Het duurt nu al drie weken vooraleer ik een letter op papier krijg. Ik zit op mijn jaarlijkse afspraak bij mijn appelboom (voor wie nieuw is bij deze verhalen, je vindt de eerste twee verhalen over de appelboom op mijn website www.jenspas.be). Woorden ontbreken. Taal is onmachtig omdat een gevoel nu eenmaal niet met zinnen te beschrijven is.
Het zijn er ondertussen twee geworden, die appelbomen. Twee appelbomen en de jongste kreunt onder haar vruchten. Veel te vlug groot geworden. Veel te vlug vruchtbaar. De stam kraakt en moet ondersteund worden. Het lijkt een illustratie van onze samenleving. We moeten zo vlug groot worden.
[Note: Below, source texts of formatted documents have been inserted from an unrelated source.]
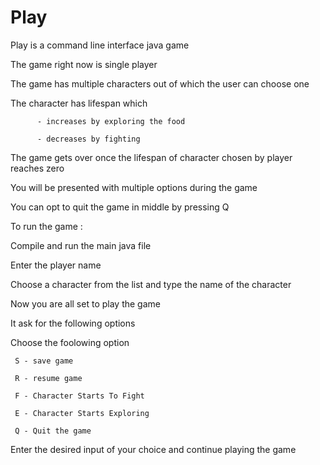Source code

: # Play
Play is a command line interface java game

The game right now is single player

The game has multiple characters out of which the user can choose one

The character has lifespan which

          - increases by exploring the food
          
          - decreases by fighting
          
 The game gets over once the lifespan of character chosen by player reaches zero
 
 You will be presented with multiple options during the game
 
 You can opt to quit the game in middle by pressing Q



To run the game :



Compile and run the main java file

Enter the player name

Choose a character from the list and type the name of the character

Now you are all set to play the game

It ask for the following options

Choose the foolowing option

     S - save game 
     
     R - resume game 
     
     F - Character Starts To Fight
     
     E - Character Starts Exploring
     
     Q - Quit the game
     
Enter the desired input of your choice and continue playing the game
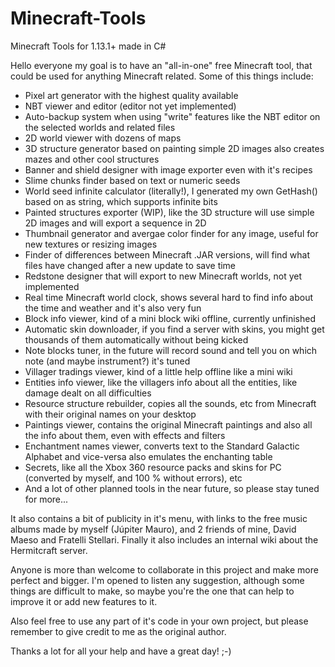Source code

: # Minecraft-Tools
Minecraft Tools for 1.13.1+ made in C#

Hello everyone my goal is to have an "all-in-one" free Minecraft tool, that could be used for anything Minecraft related.
Some of this things include:

- Pixel art generator with the highest quality available
- NBT viewer and editor (editor not yet implemented)
- Auto-backup system when using "write" features like the NBT editor on the selected worlds and related files
- 2D world viewer with dozens of maps
- 3D structure generator based on painting simple 2D images also creates mazes and other cool structures
- Banner and shield designer with image exporter even with it's recipes
- Slime chunks finder based on text or numeric seeds
- World seed infinite calculator (literally!), I generated my own GetHash() based on as string, which supports infinite bits
- Painted structures exporter (WIP), like the 3D structure will use simple 2D images and will export a sequence in 2D
- Thumbnail generator and avergae color finder for any image, useful for new textures or resizing images
- Finder of differences between Minecraft .JAR versions, will find what files have changed after a new update to save time
- Redstone designer that will export to new Minecraft worlds, not yet implemented
- Real time Minecraft world clock, shows several hard to find info about the time and weather and it's also very fun
- Block info viewer, kind of a mini block wiki offline, currently unfinished
- Automatic skin downloader, if you find a server with skins, you might get thousands of them automatically without being kicked
- Note blocks tuner, in the future will record sound and tell you on which note (and maybe instrument?) it's tuned
- Villager tradings viewer, kind of a little help offline like a mini wiki
- Entities info viewer, like the villagers info about all the entities, like damage dealt on all difficulties
- Resource structure rebuilder, copies all the sounds, etc from Minecraft with their original names on your desktop
- Paintings viewer, contains the original Minecraft paintings and also all the info about them, even with effects and filters
- Enchantment names viewer, converts text to the Standard Galactic Alphabet and vice-versa also emulates the enchanting table
- Secrets, like all the Xbox 360 resource packs and skins for PC (converted by myself, and 100 % without errors), etc
- And a lot of other planned tools in the near future, so please stay tuned for more...

It also contains a bit of publicity in it's menu, with links to the free music albums made by myself (Júpiter Mauro),
and 2 friends of mine, David Maeso and Fratelli Stellari. Finally it also includes an internal wiki about the Hermitcraft server.

Anyone is more than welcome to collaborate in this project and make more perfect and bigger. I'm opened to listen any suggestion,
although some things are difficult to make, so maybe you're the one that can help to improve it or add new features to it.

Also feel free to use any part of it's code in your own project, but please remember to give credit to me as the original author.

Thanks a lot for all your help and have a great day! ;-)
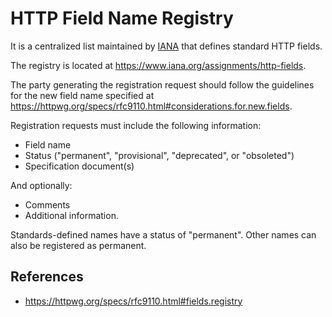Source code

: # HTTP Field Name Registry

It is a centralized list maintained by [IANA](iana/iana) that defines standard HTTP fields.

The registry is located at https://www.iana.org/assignments/http-fields.

The party generating the registration request should follow the guidelines for the new field name specified at https://httpwg.org/specs/rfc9110.html#considerations.for.new.fields.

Registration requests must include the following information:

- Field name
- Status ("permanent", "provisional", "deprecated", or "obsoleted")
- Specification document(s)

And optionally:

- Comments
- Additional information.

Standards-defined names have a status of "permanent". Other names can also be registered as permanent.

## References

- https://httpwg.org/specs/rfc9110.html#fields.registry
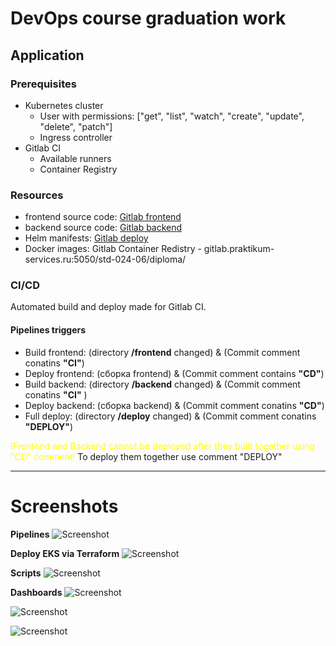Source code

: # DevOps course graduation work


## Application
### Prerequisites
- Kubernetes cluster  
    - User with permissions: ["get", "list", "watch", "create", "update", "delete", "patch"]
    - Ingress controller
- Gitlab CI
    - Available runners
    - Container Registry
 
### Resources
- frontend source code: <a href= https://gitlab.praktikum-services.ru/std-024-06/diploma/-/tree/main/frontend> Gitlab frontend</a>  
- backend source code: <a href= https://gitlab.praktikum-services.ru/std-024-06/diploma/-/tree/main/backend> Gitlab backend</a>  
- Helm manifests: <a href= https://gitlab.praktikum-services.ru/std-024-06/diploma/-/tree/main/deploy> Gitlab deploy</a>
- Docker images:  Gitlab Container Redistry - gitlab.praktikum-services.ru:5050/std-024-06/diploma/

### CI/CD
Automated build and deploy made for Gitlab CI.
#### Pipelines triggers

- Build frontend: (directory **/frontend** changed) & (Commit comment conatins **"CI"**)
- Deploy frontend: (сборка frontend) & (Commit comment contains **"CD"**)
- Build backend: (directory **/backend** changed) & (Commit comment conatins **"CI"** )
- Deploy backend: (сборка backend) & (Commit comment conatins **"CD"**)
- Full deploy: (directory **/deploy** changed) & (Commit comment conatins  **"DEPLOY"**)

<span style="color:yellow">
!Frontend and Backend cannot be deployed after they built together using "CD" comment!</span> To deploy them together use comment "DEPLOY"
  
---



# Screenshots

**Pipelines**
![Screenshot](https://momo-img-bucket.s3.eu-central-1.amazonaws.com/screenshots/Gitlab+Pipelines.jpg)

**Deploy EKS via Terraform**
![Screenshot](https://momo-img-bucket.s3.eu-central-1.amazonaws.com/screenshots/Terraform+success.jpg)

**Scripts**
![Screenshot](https://momo-img-bucket.s3.eu-central-1.amazonaws.com/screenshots/Cluster+postprocessing.jpg)

**Dashboards**
![Screenshot](https://momo-img-bucket.s3.eu-central-1.amazonaws.com/screenshots/EC2+Instances.jpg)

![Screenshot](https://momo-img-bucket.s3.eu-central-1.amazonaws.com/screenshots/EKS+Dashboard.jpg)

![Screenshot](https://momo-img-bucket.s3.eu-central-1.amazonaws.com/screenshots/ELB+Dashboard.jpg)
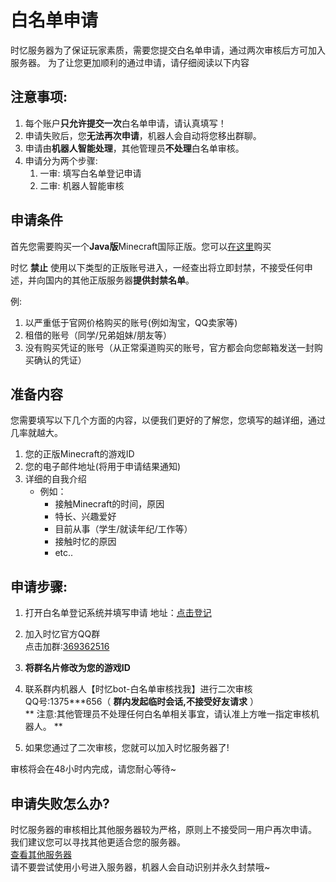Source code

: # 白名单申请

时忆服务器为了保证玩家素质，需要您提交白名单申请，通过两次审核后方可加入服务器。
为了让您更加顺利的通过申请，请仔细阅读以下内容

## 注意事项:

1. 每个账户**只允许提交一次**白名单申请，请认真填写！  
2. 申请失败后，您**无法再次申请**，机器人会自动将您移出群聊。  
3. 申请由**机器人智能处理**，其他管理员**不处理**白名单审核。  
4. 申请分为两个步骤:  
    1. 一审: 填写白名单登记申请  
    2. 二审: 机器人智能审核  

## 申请条件

首先您需要购买一个**Java版**Minecraft国际正版。您可以[在这里](https://minecraft.net)购买

时忆 **禁止** 使用以下类型的正版账号进入，一经查出将立即封禁，不接受任何申述，并向国内的其他正版服务器**提供封禁名单**。

例:
1. 以严重低于官网价格购买的账号(例如淘宝，QQ卖家等)
2. 租借的账号（同学/兄弟姐妹/朋友等）
3. 没有购买凭证的账号（从正常渠道购买的账号，官方都会向您邮箱发送一封购买确认的凭证）

## 准备内容

您需要填写以下几个方面的内容，以便我们更好的了解您，您填写的越详细，通过几率就越大。

1. 您的正版Minecraft的游戏ID
2. 您的电子邮件地址(将用于申请结果通知)
3. 详细的自我介绍
    - 例如：
        - 接触Minecraft的时间，原因
        - 特长、兴趣爱好
        - 目前从事（学生/就读年纪/工作等）
        - 接触时忆的原因
        - etc..

## 申请步骤:

1. 打开白名单登记系统并填写申请
    地址：[点击登记](https://www.mcshiyi.com/notice.html)
    
2. 加入时忆官方QQ群  
    点击加群:[369362516](https://jq.qq.com/?_wv=1027&k=5KG6tdp)

3.  **将群名片修改为您的游戏ID**  

4. 联系群内机器人【时忆bot-白名单审核找我】进行二次审核  
     QQ号:1375\*\*\*656（ **群内发起临时会话,不接受好友请求** ）  
     ** 注意:其他管理员不处理任何白名单相关事宜，请认准上方唯一指定审核机器人。  ** 

5. 如果您通过了二次审核，您就可以加入时忆服务器了!

审核将会在48小时内完成，请您耐心等待~

## 申请失败怎么办?

时忆服务器的审核相比其他服务器较为严格，原则上不接受同一用户再次申请。  
我们建议您可以寻找其他更适合您的服务器。  
[查看其他服务器](http://www.mcbbs.net/forum-server-1.html)  
请不要尝试使用小号进入服务器，机器人会自动识别并永久封禁哦~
Maar niet het meisje. Het meisje heeft haar toekomst geruild met een eeuwige jeugd. Het meisje van de appelboom. Het meisje overleed twee jaar geleden. Een toekomst die niet ingevuld werd. Je vraagt je af hoe haar toekomst er zou uitgezien hebben. Hoe zou het eerste middelbaar verlopen zijn? En zou ze nog paard gereden hebben? Als de toekomst zich niet laat zien, dan proberen we ze te bedenken. We weten nochtans dat het zinloos is. Plannen maken, toekomst voorspellen, het is een nutteloze bezigheid, eigen aan de mens. Het is een hobby waaraan hij verslaafd is. De mens, het enige zoogdier dat weet dat morgen bestaat. Een koe heeft geen kalender.
Waar is de toekomst van het meisje? Ik kijk naar haar afbeelding en kijk weer eens in de verkeerde richting. Vinden is niet mijn sterkste kant. Zoeken kan ik dan weer als de beste. En toch, ik vind de woorden en schrijf ze neer. Eindelijk. Haar toekomst zit niet verborgen achter het prentje. Haar toekomst zit in mij en in al wie aan haar denkt. Sommigen spreken door haar. Anderen houden even halt. De tijd, die anders geruisloos voorbij trekt, wordt nu zorgvuldig bekeken zoals we onszelf bekijken. We kijken naar de tijd en daar is ze. In de spiegel van onze gedachten verschijnt het meisje van de appelboom.
Letters worden woorden worden zinnen worden een verhaal. Door haar. Haar energie heeft haar lichaam verlaten maar heeft zich verspreid onder ons allemaal. We zijn allemaal een beetje het meisje van de appelboom geworden. We zijn allemaal een beetje haar toekomst.